Kerala-based Dhanalakshmi Bank plans to raise Rs 400 crore, through Tier-II bonds in 2009-10, to support its asset growth.
Net worth of the bank was above Rs 400 crore at the end of March 2009. While this forms Tier-I capital, the bank can tap the market to raise capital by issuing Tier-II bonds. According to the bank’s Chief Financial Officer Bipin Kabra, very little room in Tier-II has been used so far.
Kabra, however, did not elaborate on when the bonds would be issued.
The capital adequacy ratio (CAR) at the end of March 2009 was 15.38 per cent, much above the regulatory floor of 9 per cent. This capital, along with the Tier-II bonds, could support in doubling of the bank’s balance sheet, he said.
Kabra said the bank can grow its credit profile in 2009-10 at twice the rate of the industry trend as it has a small outstanding loan portfolio. The Reserve Bank of India (RBI) has estimated a non-food credit growth at 20 per cent for the current financial year.
The bank’s total advances moved up from Rs 2,163.73 crore at the end of March 2008 to Rs 3,245.3 crore ended March 2009. The bank has increased its credit to the wholesale banking corporate segment in 2008-09 by lending about Rs 800 crore.
Ever since the the financial crisis started, the liquidity became tight. This forced some companies to lower the threshold for banks to lend to them. Plus, the banking relationships of team members also helped to make dent in corporate banking, Kabra said.
Referring to the bank’s growth in the fee-based income, Kabra said the lender’s present share in total income is close to 10 per cent, which it intends to grow to 30 per cent over the next four-five years.

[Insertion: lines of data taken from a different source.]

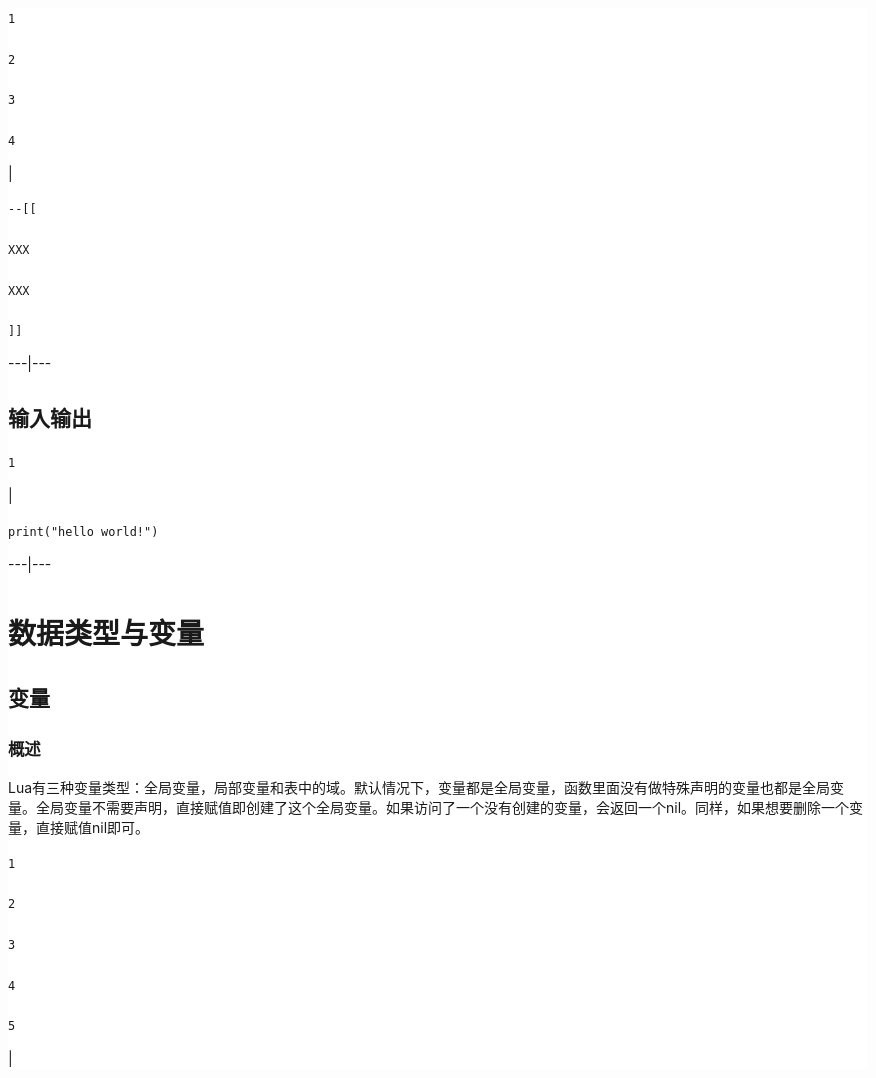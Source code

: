     
    
    1
    
    2
    
    3
    
    4

|

    
    
    --[[
    
    XXX
    
    XXX
    
    ]]  
  
---|---  
  
## 输入输出

    
    
    1

|

    
    
    print("hello world!")  
  
---|---  
  
# 数据类型与变量

## 变量

### 概述

Lua有三种变量类型：全局变量，局部变量和表中的域。默认情况下，变量都是全局变量，函数里面没有做特殊声明的变量也都是全局变量。全局变量不需要声明，直接赋值即创建了这个全局变量。如果访问了一个没有创建的变量，会返回一个nil。同样，如果想要删除一个变量，直接赋值nil即可。

    
    
    1
    
    2
    
    3
    
    4
    
    5

|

Its non-interest income increased from Rs 42.03 crore in 2007-09 to Rs.79.36 crore in 2008-09.
Among other measures, the bank is expanding its branch network along with more thrust on the government business as part of wholesale banking.
Aggressive selling of financial products like mutual funds and insurance and earnings from government business should help the bank increase share of fee-based income, he said.